**Exercise aim:** Keeping pictures out, repeat the lines of the listing below exactly, starting at its first line and finishing with the one that holds "colors of the".

**Input records:**
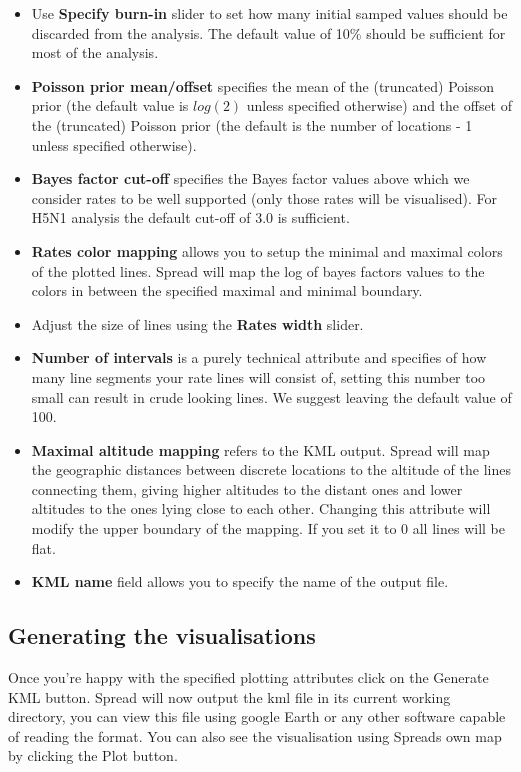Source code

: \begin{itemize}
\item Use \textbf{Specify burn-in} slider to set how many initial samped
values should be discarded from the analysis. The default value of
10\% should be sufficient for most of the analysis.
\item \textbf{Poisson prior mean/offset} specifies the mean of the (truncated)
Poisson prior (the default value is $log(2)$ unless specified otherwise)
and the offset of the (truncated) Poisson prior (the default is the
number of locations - 1 unless specified otherwise).
\item \textbf{Bayes factor cut-off} specifies the Bayes factor values above
which we consider rates to be well supported (only those rates will
be visualised). For H5N1 analysis the default cut-off of 3.0 is sufficient. 
\item \textbf{Rates color mapping} allows you to setup the minimal and maximal
colors of the plotted lines. Spread will map the log of bayes factors
values to the colors in between the specified maximal and minimal
boundary.
\item Adjust the size of lines using the \textbf{Rates width} slider.
\item \textbf{Number of intervals} is a purely technical attribute and specifies
of how many line segments your rate lines will consist of, setting
this number too small can result in crude looking lines. We suggest
leaving the default value of 100.
\item \textbf{Maximal altitude mapping} refers to the KML output. Spread
will map the geographic distances between discrete locations to the
altitude of the lines connecting them, giving higher altitudes to
the distant ones and lower altitudes to the ones lying close to each
other. Changing this attribute will modify the upper boundary of the
mapping. If you set it to 0 all lines will be flat.
\item \textbf{KML name} field allows you to specify the name of the output
file.
\end{itemize}

\subsection{Generating the visualisations}

Once you're happy with the specified plotting attributes click on
the Generate KML button. Spread will now output the kml file in its
current working directory, you can view this file using google Earth
or any other software capable of reading the format. You can also
see the visualisation using Spreads own map by clicking the Plot button.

**Expected answer:**
Source code

: \begin{itemize}
\item Use \textbf{Specify burn-in} slider to set how many initial samped
values should be discarded from the analysis. The default value of
10\% should be sufficient for most of the analysis.
\item \textbf{Poisson prior mean/offset} specifies the mean of the (truncated)
Poisson prior (the default value is $log(2)$ unless specified otherwise)
and the offset of the (truncated) Poisson prior (the default is the
number of locations - 1 unless specified otherwise).
\item \textbf{Bayes factor cut-off} specifies the Bayes factor values above
which we consider rates to be well supported (only those rates will
be visualised). For H5N1 analysis the default cut-off of 3.0 is sufficient. 
\item \textbf{Rates color mapping} allows you to setup the minimal and maximal
colors of the plotted lines. Spread will map the log of bayes factors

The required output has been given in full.